Competitive risks could make Booking's Connected Trip vision an uphill climb
Rivals such as Expedia, Google, and Amazon are also developing their own "Connected Trips" and stiff competition could make Booking's efforts an uphill climb. Google ( GOOGL ) parent company Alphabet has a particularly strong business model with Google Assistant enabling customers to book flights and hotel accommodation, make payments for those flights and hotels through Google Pay, and obtain unrivaled data on tourist destinations and activities from Google Search and Google Maps. Google Search's unrivaled advantage in terms of a virtual monopoly over internet searches (a major crutch for OTAs who depend heavily on Google for search traffic) gives Alphabet a marketing advantage, and Alphabet's massive size gives the company a financial advantage smaller OTAs like Booking can't match even if it merges with Expedia (Alphabet's revenues of USD282 billion dwarfs Booking's and Expedia's combined revenues of USD29 billion).

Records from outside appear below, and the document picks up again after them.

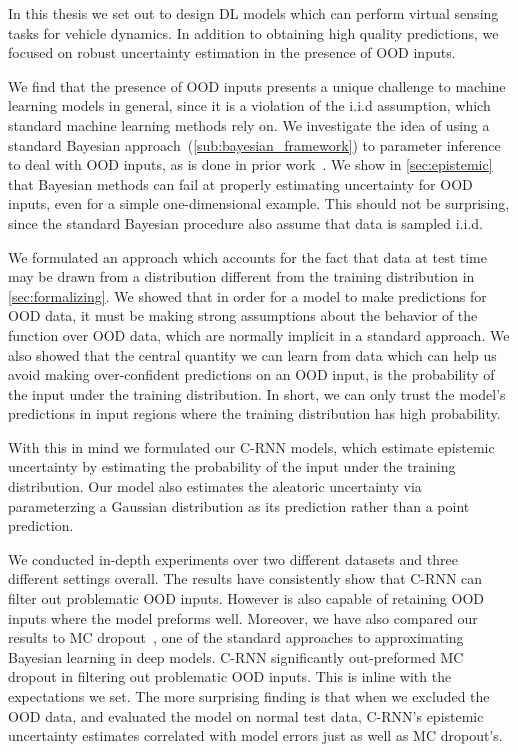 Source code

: \documentclass[../main.tex]{subfiles}
\begin{document}
In this thesis we set out to design DL models which can perform virtual sensing tasks for vehicle dynamics. In addition to obtaining high quality predictions, we focused on robust uncertainty  estimation in the presence of OOD inputs. 

We find that the presence of OOD inputs presents a unique challenge to machine learning models in general, since it is a violation of the i.i.d assumption, which standard machine learning methods rely on. We investigate the idea of using a standard Bayesian approach~(\cref{sub:bayesian_framework}) to parameter inference to deal with OOD inputs, as is done in prior work~\citep{kendall2017uncertainties}. We show in \cref{sec:epistemic} that Bayesian methods can fail at properly estimating uncertainty for OOD inputs, even for a simple one-dimensional example. This should not be surprising, since the standard Bayesian procedure also assume that data is sampled i.i.d. 

We formulated an approach which accounts for the fact that data at test time may be drawn from a distribution different from the training distribution in \cref{sec:formalizing}. We showed that in order for a model to make predictions for OOD data, it must be making strong assumptions about the behavior of the function over OOD data, which are normally implicit in a standard approach. We also showed that the central quantity we can learn from data which can help us avoid making over-confident predictions on an OOD input, is the probability of the input under the training distribution. In short, we can only trust the model's predictions in input regions where the training distribution has high probability. 

With this in mind we formulated our C-RNN models, which estimate epistemic uncertainty by estimating the probability of the input under the training distribution. Our model also estimates the aleatoric uncertainty via parameterzing a Gaussian distribution as its prediction rather than a point prediction.

We conducted in-depth experiments over two different datasets and three different settings overall. The results have consistently show that C-RNN can filter out problematic OOD inputs. However is also capable of retaining OOD inputs where the model preforms well. Moreover, we have also compared our results to MC dropout~\citep{gal2016dropout}, one of the standard approaches to approximating Bayesian learning in deep models. C-RNN significantly out-preformed MC dropout in filtering out problematic OOD inputs. This is inline with the expectations we set. The more surprising finding is that when we excluded the OOD data, and evaluated the model on normal test data, C-RNN's epistemic uncertainty estimates correlated with model errors just as well as MC dropout's. 
\end{document}
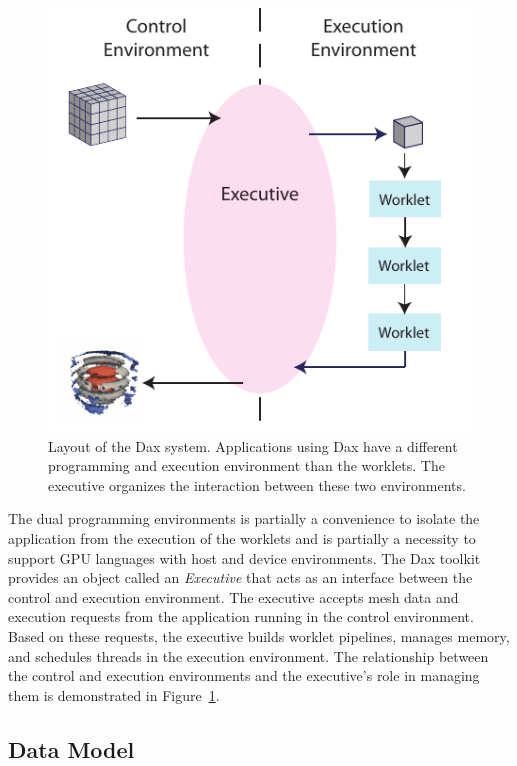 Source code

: \documentclass{vgtc}                          %
\newcommand*{\keyterm}[1]{\emph{#1}}
\begin{document}
\begin{figure}
  \centering
  \includegraphics{images/DaxDiagram}
  \caption{Layout of the Dax system.
    Applications using Dax have a different programming and execution environment than the worklets.
    The executive organizes the interaction between these two environments.}
  \label{fig:DaxDiagram}
\end{figure}

The dual programming environments is partially a convenience to isolate the
application from the execution of the worklets and is partially a necessity to
support GPU languages with host and device environments.  The Dax toolkit
provides an object called an \keyterm{Executive} that acts as an interface
between the control and execution environment.  The executive accepts mesh data
and execution requests from the application running in the control environment.
Based on these requests, the executive builds worklet pipelines, manages memory,
and schedules threads in the execution environment.  The relationship between
the control and execution environments and the executive's role in managing them
is demonstrated in Figure~\ref{fig:DaxDiagram}.

\subsection{Data Model}
\label{sec:DataModel}
\end{document}
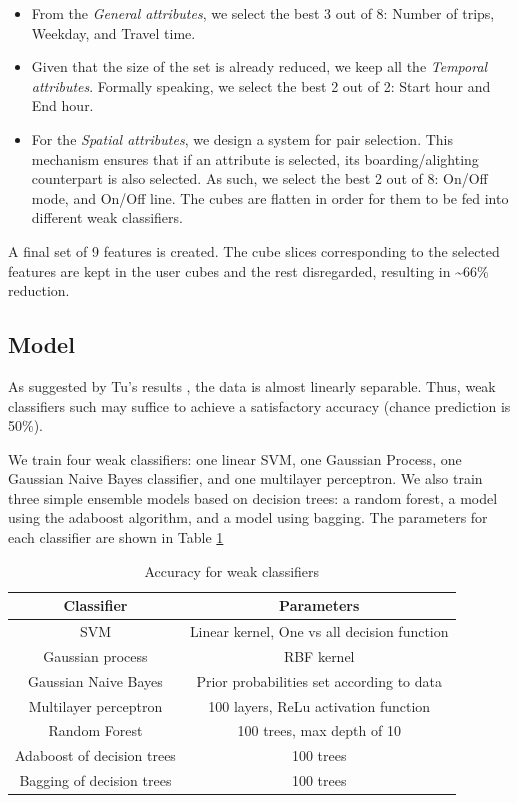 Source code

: \documentclass{article}
\begin{document}
\begin{itemize}

\item From the \textit{General attributes}, we select the best 3 out of 8: Number of trips, Weekday, and Travel time. 

\item Given that the size of the set is already reduced, we keep all the \textit{Temporal attributes}. Formally speaking, we select the best 2 out of 2: Start hour and End hour. 

\item For the \textit{Spatial attributes}, we design a system for pair selection. This mechanism ensures that if an attribute is selected, its boarding/alighting counterpart is also selected. As such, we select the best 2 out of 8: On/Off mode, and On/Off line. The cubes are flatten in order for them to be fed into different weak classifiers. 

\end{itemize}

A final set of 9 features is created. The cube slices corresponding to the selected features are kept in the user cubes and the rest disregarded, resulting in \textasciitilde 66\% reduction. 

\subsection{Model} 
As suggested by Tu's results \cite{tu2016impact}, the data is almost linearly separable. Thus, weak classifiers such may suffice to achieve a satisfactory accuracy (chance prediction is 50\%).

We train four weak classifiers: one linear SVM, one Gaussian Process, one Gaussian Naive Bayes classifier, and one multilayer perceptron. We also train three simple ensemble models based on decision trees: a random forest, a model using the adaboost algorithm, and a model using bagging. The parameters for each classifier are shown in Table \ref{table:classifiersParam}

\begin{table}[H]
\centering
\begin{tabular}{||c|c||}
\hline
\textbf{Classifier} & \textbf{Parameters} \\ [0.5ex] 
\hline \hline
SVM & Linear kernel, One vs all decision function \\
Gaussian process & RBF kernel\\
Gaussian Naive Bayes & Prior probabilities set according to data \\
Multilayer perceptron & 100 layers, ReLu activation function \\
Random Forest & 100 trees, max depth of 10 \\
Adaboost of decision trees & 100 trees \\
Bagging of decision trees & 100 trees\\ [1ex]
\hline 
\end{tabular}
\caption{Accuracy for weak classifiers}
\label{table:classifiersParam}
\end{table}
\end{document}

What may separate OTAs from tech giants like Alphabet however is that Alphabet appears to be playing the role of an aggregator, rather than a typical OTA, and may be more of a threat to Booking's metasearch platform KAYAK rather than Booking itself. Alphabet's idea of Connected Trip may also differ from what OTAs are able to provide, as OTAs negotiate directly with travel service providers for discounts in return for wholesale inventory in turn giving OTAs' greater pricing and product flexibility to craft differentiated flight+hotel+other travel services packages, whereas Alphabet aggregates offers based on listings provided directly by individual travel service providers, an effort that appears to be aimed at boosting its search business and advertising revenues rather than directly competing with OTAs themselves. In any case, Alphabet's travel ambitions are likely to result in heightened competitive pressures possibly leading to high costs in terms of advertising and marketing for OTAs like Booking.
Conclusion
Analysts are mostly bullish on BKNG stock.
WSJ
Booking Holdings trades at an earnings multiple that is higher than the sector median but considerably lower than their historical average possibly indicative of investor concerns over competitive risks from tech giants like Alphabet.
Seeking Alpha
Booking Holdings' premium could be viewed as fair given its leading position as one of the world’s biggest OTAs . The stock however has already climbed 35% over the past year (so any positive near term tailwinds are probably baked in). Factoring in moderating growth due to tough comps over the coming quarters, as well as recession risks, the stock could be viewed as a hold.